START THE DATA

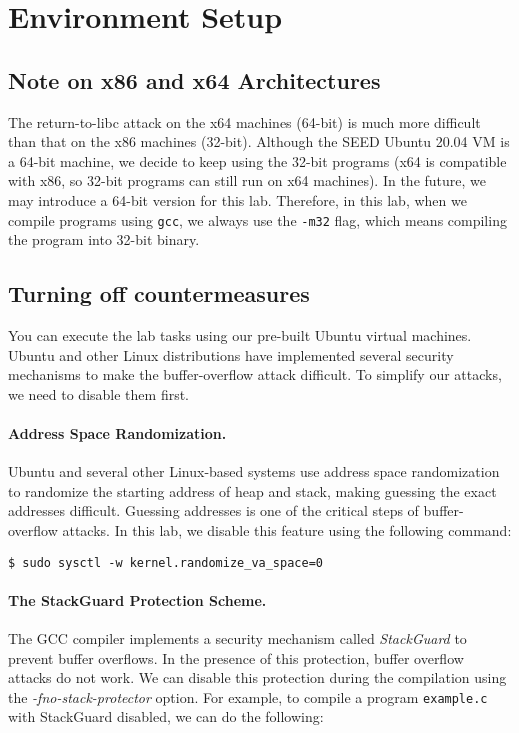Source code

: \section{Environment Setup}


\subsection{Note on x86 and x64 Architectures}


The return-to-libc attack on the x64 machines (64-bit)
is much more difficult than that on the x86 machines (32-bit).
Although the SEED Ubuntu 20.04 VM is a 64-bit machine,
we decide to keep using the 32-bit programs (x64 is
compatible with x86, so 32-bit programs can still 
run on x64 machines). In the future, we may 
introduce a 64-bit version for this lab. 
Therefore, in this lab, when we compile 
programs using \texttt{gcc}, we always 
use the \texttt{-m32} flag, which means compiling 
the program into 32-bit binary. 


\subsection{Turning off countermeasures}

You can execute the lab tasks using our pre-built Ubuntu virtual machines.
Ubuntu and other Linux distributions have implemented several
security mechanisms to make the buffer-overflow attack difficult.
To simplify our attacks, we need to disable them first.


\paragraph{Address Space Randomization.}
Ubuntu and several other Linux-based systems use address space
randomization to randomize the starting address of heap and
stack, making guessing the exact addresses difficult. Guessing
addresses is one of the critical steps of buffer-overflow attacks.  In
this lab, we disable this feature using the following command:

\begin{lstlisting}
$ sudo sysctl -w kernel.randomize_va_space=0
\end{lstlisting}


\paragraph{The StackGuard Protection Scheme.}
The GCC compiler implements a security mechanism called
\textit{StackGuard} to prevent buffer overflows. In the presence of this
protection, buffer overflow attacks do not work. We can disable this
protection during the compilation using the
\emph{-fno-stack-protector} option. For example, to compile a program
\texttt{example.c} with StackGuard disabled, we can do the following:


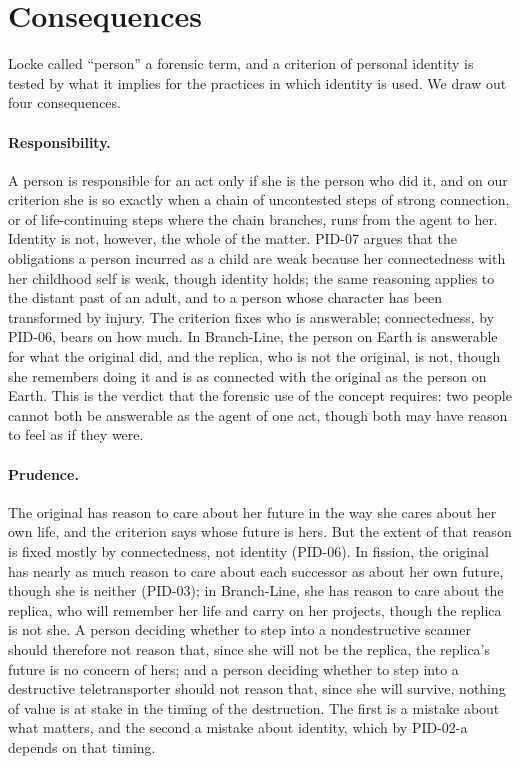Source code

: \documentclass{situationist-preprint}
\begin{document}
\section{Consequences}\label{s:consequences}

Locke called \enquote{person} a forensic term, and a criterion of personal identity is tested by what it implies for the practices in which identity is used. We draw out four consequences.

\paragraph{Responsibility.} A person is responsible for an act only if she is the person who did it, and on our criterion she is so exactly when a chain of uncontested steps of strong connection, or of life-continuing steps where the chain branches, runs from the agent to her. Identity is not, however, the whole of the matter. PID-07 argues that the obligations a person incurred as a child are weak because her connectedness with her childhood self is weak, though identity holds; the same reasoning applies to the distant past of an adult, and to a person whose character has been transformed by injury. The criterion fixes who is answerable; connectedness, by PID-06, bears on how much. In Branch-Line, the person on Earth is answerable for what the original did, and the replica, who is not the original, is not, though she remembers doing it and is as connected with the original as the person on Earth. This is the verdict that the forensic use of the concept requires: two people cannot both be answerable as the agent of one act, though both may have reason to feel as if they were.

\paragraph{Prudence.} The original has reason to care about her future in the way she cares about her own life, and the criterion says whose future is hers. But the extent of that reason is fixed mostly by connectedness, not identity (PID-06). In fission, the original has nearly as much reason to care about each successor as about her own future, though she is neither (PID-03); in Branch-Line, she has reason to care about the replica, who will remember her life and carry on her projects, though the replica is not she. A person deciding whether to step into a nondestructive scanner should therefore not reason that, since she will not be the replica, the replica's future is no concern of hers; and a person deciding whether to step into a destructive teletransporter should not reason that, since she will survive, nothing of value is at stake in the timing of the destruction. The first is a mistake about what matters, and the second a mistake about identity, which by PID-02-a depends on that timing.
\end{document}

END THE DATA

§ **WHAT YOU WILL DO**
Among the records above, extract exactly the lines from the line with "introduce a 64-bit version for this lab." to the line with "To simplify our", both lines included, and leave out the rest.

§ **TASK ANSWER**
introduce a 64-bit version for this lab. 
Therefore, in this lab, when we compile 
programs using \texttt{gcc}, we always 
use the \texttt{-m32} flag, which means compiling 
the program into 32-bit binary. 


\subsection{Turning off countermeasures}

You can execute the lab tasks using our pre-built Ubuntu virtual machines.
Ubuntu and other Linux distributions have implemented several
security mechanisms to make the buffer-overflow attack difficult.
To simplify our attacks, we need to disable them first.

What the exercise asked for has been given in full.